25 de January de 2019

Data Virtualization (DaaS)

These days the Hadoop Ecosystem is a freaking pain when you think about frameworks that you can work with.

You typically ingest data to HDFS in some sort of file format (Text Input format, Parquet, Avro, whatever) then you put some data in HBase, after that you still want to access some data in a bunch of Oracle Databases, cross it with MongoDB and so on and so on… then you get a call from an upset Data Analyst that something is missing from one of its Machine Learning models and all hell breaks lose. Now you have to revisit most of the layers, check with the database team to see what happened, see if all those frameworks and workflows are working correctly… it’s a pain in the ass!

Now multiply this by the number of concurrent projects and developers you have on top of the Data Lake…

These days it’s all about agility and speed. Developers in general, Data Analysts don’t want to deal with stuff like Oozie Workflows, batch processing, heck… they don’t even want to wait for the Map Reduce jobs do finish in a normal way, even if they have the entire cluster resources on their DRP!

The past few days I’ve been investigating something, that in my opinion makes a lot of sense for some data boys and girls, heck… even for us Big Data Engineers this could be very helpful. I’m talking about Data Virtualization or Data-as-a-Service.
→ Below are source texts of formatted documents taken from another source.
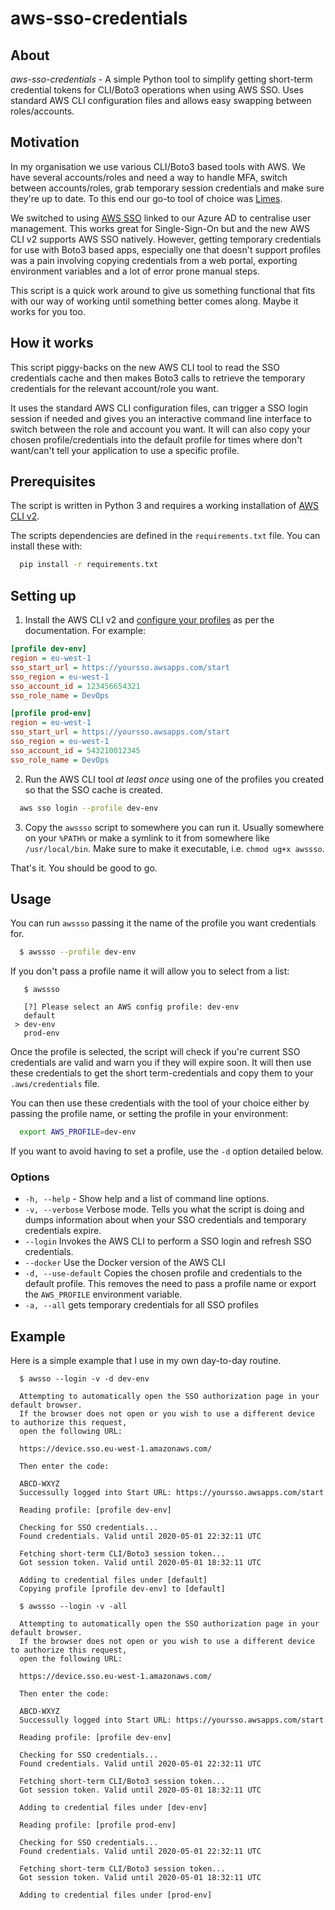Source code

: # aws-sso-credentials
## About
*aws-sso-credentials* - A simple Python tool to simplify getting short-term credential tokens for CLI/Boto3 operations when using AWS SSO. Uses standard AWS CLI configuration files and allows easy swapping between roles/accounts.

## Motivation
In my organisation we use various CLI/Boto3 based tools with AWS. We have several accounts/roles and need a way to handle MFA, switch between accounts/roles, grab temporary session credentials and make sure they're up to date. To this end our go-to tool of choice was [Limes](https://github.com/otm/limes).

We switched to using [AWS SSO](https://aws.amazon.com/single-sign-on/) linked to our Azure AD to centralise user management. This works great for Single-Sign-On but and the new AWS CLI v2 supports AWS SSO natively. However, getting temporary credentials for use with Boto3 based apps, especially one that doesn't support profiles was a pain involving copying credentials from a web portal, exporting environment variables and a lot of error prone manual steps.

This script is a quick work around to give us something functional that fits with our way of working until something better comes along. Maybe it works for you too.

## How it works
This script piggy-backs on the new AWS CLI tool to read the SSO credentials cache and then makes Boto3 calls to retrieve the temporary credentials for the relevant account/role you want.

It uses the standard AWS CLI configuration files, can trigger a SSO login session if needed and gives you an interactive command line interface to switch between the role and account you want. It will can also copy your chosen profile/credentials into the default profile for times where don't want/can't tell your application to use a specific profile.

## Prerequisites
The script is written in Python 3 and requires a working installation of [AWS CLI v2](https://docs.aws.amazon.com/cli/latest/userguide/install-cliv2.html).

The scripts dependencies are defined in the `requirements.txt` file. You can install these with:

```bash
  pip install -r requirements.txt
```

## Setting up
1. Install the AWS CLI v2 and [configure your profiles](https://docs.aws.amazon.com/cli/latest/userguide/cli-configure-sso.html) as per the documentation. For example:

```ini
[profile dev-env]
region = eu-west-1
sso_start_url = https://yoursso.awsapps.com/start
sso_region = eu-west-1
sso_account_id = 123456654321
sso_role_name = DevOps

[profile prod-env]
region = eu-west-1
sso_start_url = https://yoursso.awsapps.com/start
sso_region = eu-west-1
sso_account_id = 543210012345
sso_role_name = DevOps
```

2. Run the AWS CLI tool *at least once* using one of the profiles you created so that the SSO cache is created.

```bash
  aws sso login --profile dev-env
```

3. Copy the `awssso` script to somewhere you can run it. Usually somewhere on your `%PATH%` or make a symlink to it from somewhere like `/usr/local/bin`. Make sure to make it executable, i.e. `chmod ug+x awssso`.

That's it. You should be good to go.

## Usage

You can run `awssso` passing it the name of the profile you want credentials for.

```bash
  $ awssso --profile dev-env
```

If you don't pass a profile name it will allow you to select from a list:

```
   $ awssso
   
   [?] Please select an AWS config profile: dev-env
   default
 > dev-env
   prod-env
```

Once the profile is selected, the script will check if you're current SSO credentials are valid and warn you if they will expire soon. It will then use these credentials to get the short term-credentials and copy them to your `.aws/credentials` file.

You can then use these credentials with the tool of your choice either by passing the profile name, or setting the profile in your environment:

```bash
  export AWS_PROFILE=dev-env
```

If you want to avoid having to set a profile, use the `-d` option detailed below.

### Options

- `-h, --help` - Show help and a list of command line options.
- `-v, --verbose` Verbose mode. Tells you what the script is doing and dumps information about when your SSO credentials and temporary credentials expire.
- `--login` Invokes the AWS CLI to perform a SSO login and refresh SSO credentials.
- `--docker` Use the Docker version of the AWS CLI
- `-d, --use-default` Copies the chosen profile and credentials to the default profile. This removes the need to pass a profile name or export the `AWS_PROFILE` environment variable.
- `-a, --all` gets temporary credentials for all SSO profiles

## Example

Here is a simple example that I use in my own day-to-day routine.

```
  $ awsso --login -v -d dev-env
  
  Attempting to automatically open the SSO authorization page in your default browser.
  If the browser does not open or you wish to use a different device to authorize this request,
  open the following URL:

  https://device.sso.eu-west-1.amazonaws.com/

  Then enter the code:

  ABCD-WXYZ
  Successully logged into Start URL: https://yoursso.awsapps.com/start

  Reading profile: [profile dev-env]

  Checking for SSO credentials...
  Found credentials. Valid until 2020-05-01 22:32:11 UTC

  Fetching short-term CLI/Boto3 session token...
  Got session token. Valid until 2020-05-01 18:32:11 UTC

  Adding to credential files under [default]
  Copying profile [profile dev-env] to [default]
```

```
  $ awssso --login -v -all

  Attempting to automatically open the SSO authorization page in your default browser.
  If the browser does not open or you wish to use a different device to authorize this request,
  open the following URL:

  https://device.sso.eu-west-1.amazonaws.com/

  Then enter the code:

  ABCD-WXYZ
  Successully logged into Start URL: https://yoursso.awsapps.com/start

  Reading profile: [profile dev-env]

  Checking for SSO credentials...
  Found credentials. Valid until 2020-05-01 22:32:11 UTC

  Fetching short-term CLI/Boto3 session token...
  Got session token. Valid until 2020-05-01 18:32:11 UTC

  Adding to credential files under [dev-env]

  Reading profile: [profile prod-env]

  Checking for SSO credentials...
  Found credentials. Valid until 2020-05-01 22:32:11 UTC

  Fetching short-term CLI/Boto3 session token...
  Got session token. Valid until 2020-05-01 18:32:11 UTC

  Adding to credential files under [prod-env]
```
One of the most interesting platforms in the market is Dremio.

Dremio is a business software company, headquartered in Mountain View, California. It produces and maintains an open source “self-service data platform” that uses Apache Arrow, Apache Calcite, and Apache Parquet, along with other open-source technologies, to allow accelerated querying of many different types of data sources.

Dremio integrates natively with relational database management systems, Apache Hadoop, MongoDB, Amazon S3, ElasticSearch, and other sources – using standard SQL syntax and a graphical query builder! Business intelligence tools, such as Tableau, PowerBI, Qlikview, can then connect to Dremio as if it were the primary data source, while Dremio manages query execution in native systems as well as accelerating queries using its own Apache Arrow-based engine. To accelerate queries, Dremio makes heavy use of physically optimized representations of source data, which the company calls “data reflections”.

Just a (very!) simple example of what you can do with Dremio:

On this simple test that I did, I joined 1 table from Hive and MySQL. In another test I added another table from HBase. All in just a couple of minutes! Your developers can access different data sources, build some sort of cubes, join tables from different systems (relational and non-relational) and Dremio shows you the results in just a few seconds! You can even deploy Dremio on YARN!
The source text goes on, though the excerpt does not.